Convert iTextSharp Hyperlink from remote webpage to local page number

This post is in response to a comment here.

Let’s say you have a PDF with hyperlinks pointing to URLs like http://www.bing.com and you want to make these instead point to a page internal to the PDF. (Personally I can’t think of why this would be needed but someone apparently has this need.)

We’ll use the PDF annotation code that I posted on Stack Overflow here and modify it just a little bit. The code below is written in VB.Net 2010 and targets iTextSharp 5.1.2.0. See the individual code comments for specifics. If you have any questions you can leave a comment here but its probably faster to post your code and problems on Stack Overflow and just link to this post.

First, we’ll create some global variables to work with:

    ''//Folder that we are working in
    Private Shared ReadOnly WorkingFolder As String = Path.Combine(Environment.GetFolderPath(Environment.SpecialFolder.Desktop), "Hyperlinked PDFs")
    ''//Pdf with sample hyperlinks
    Private Shared ReadOnly BaseFile As String = Path.Combine(WorkingFolder, "Base.pdf")
    ''//Pdf with adjusted hyperlinks
    Private Shared ReadOnly FinalFile As String = Path.Combine(WorkingFolder, "Final.pdf")

Next we’ll create a sample PDF that we can modify URLs with later. Nothing really special here, should be self-explanatory hopefully.

    Private Shared Sub CreateSamplePdf()
        ''//Create our output directory if it does not exist
        Directory.CreateDirectory(WorkingFolder)

        ''//Create our sample PDF
        Using Doc As New iTextSharp.text.Document(PageSize.LETTER)
            Using FS As New FileStream(BaseFile, FileMode.Create, FileAccess.Write, FileShare.Read)
                Using writer = PdfWriter.GetInstance(Doc, FS)
                    Doc.Open()

                    ''//Turn our hyperlinks blue
                    Dim BlueFont As Font = FontFactory.GetFont("Arial", 12, iTextSharp.text.Font.NORMAL, iTextSharp.text.BaseColor.BLUE)

                    ''//Create 10 pages with simple labels on them
                    For I = 1 To 10
                        Doc.NewPage()
                        Doc.Add(New Paragraph(String.Format("Page {0}", I)))
                        ''//On the first page add some links
                        If I = 1 Then
                           ''//Add an external link
                            Doc.Add(New Paragraph(New Chunk("Go to website", BlueFont).SetAction(New PdfAction("http://www.bing.com/", False))))

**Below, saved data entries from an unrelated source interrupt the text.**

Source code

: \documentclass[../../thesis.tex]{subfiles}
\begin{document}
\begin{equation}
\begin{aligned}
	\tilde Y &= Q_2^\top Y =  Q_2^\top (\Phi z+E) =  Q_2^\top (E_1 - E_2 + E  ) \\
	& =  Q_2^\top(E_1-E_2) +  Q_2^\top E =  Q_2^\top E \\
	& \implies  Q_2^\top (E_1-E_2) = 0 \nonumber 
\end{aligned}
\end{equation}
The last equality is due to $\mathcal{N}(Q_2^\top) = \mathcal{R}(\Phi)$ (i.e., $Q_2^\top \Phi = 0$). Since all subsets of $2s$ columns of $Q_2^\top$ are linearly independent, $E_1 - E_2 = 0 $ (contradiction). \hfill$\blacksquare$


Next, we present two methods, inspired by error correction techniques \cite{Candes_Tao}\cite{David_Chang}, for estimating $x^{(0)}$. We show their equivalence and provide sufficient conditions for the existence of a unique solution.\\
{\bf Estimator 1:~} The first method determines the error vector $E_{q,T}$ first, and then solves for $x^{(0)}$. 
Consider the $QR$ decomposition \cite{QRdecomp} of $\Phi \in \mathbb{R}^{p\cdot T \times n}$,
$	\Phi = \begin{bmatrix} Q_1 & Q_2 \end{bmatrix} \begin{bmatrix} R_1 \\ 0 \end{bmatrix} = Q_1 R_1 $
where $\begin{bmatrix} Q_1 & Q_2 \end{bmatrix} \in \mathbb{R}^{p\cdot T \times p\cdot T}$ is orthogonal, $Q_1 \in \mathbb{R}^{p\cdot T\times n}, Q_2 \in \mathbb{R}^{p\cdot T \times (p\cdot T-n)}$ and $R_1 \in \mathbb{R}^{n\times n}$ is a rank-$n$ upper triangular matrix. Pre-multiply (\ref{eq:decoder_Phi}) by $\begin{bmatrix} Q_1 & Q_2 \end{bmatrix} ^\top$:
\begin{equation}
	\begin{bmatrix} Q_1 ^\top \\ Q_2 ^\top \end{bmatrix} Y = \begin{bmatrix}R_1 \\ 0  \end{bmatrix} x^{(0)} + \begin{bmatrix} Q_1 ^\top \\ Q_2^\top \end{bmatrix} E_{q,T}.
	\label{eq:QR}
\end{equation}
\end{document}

                            ''//Go to a specific hard-coded page number
                            Doc.Add(New Paragraph(New Chunk("Go to page 5", BlueFont).SetAction(PdfAction.GotoLocalPage(5, New PdfDestination(0), writer))))
                        End If
                    Next
                    Doc.Close()
                End Using
            End Using
        End Using
    End Sub

Lastly we’ll write some code to modify all of the external hyperlinks. The key here is to update the annotation’s dictionary reference for /S. A remote URL has a /URI (NOTE: the letter I and not L, “eye” not “el”) and we need to change this to /GOTO. The second trick is that the destination (/D) is an array, of which the first item is an indirect reference to the page that you want to go to and the second item is a fitting option.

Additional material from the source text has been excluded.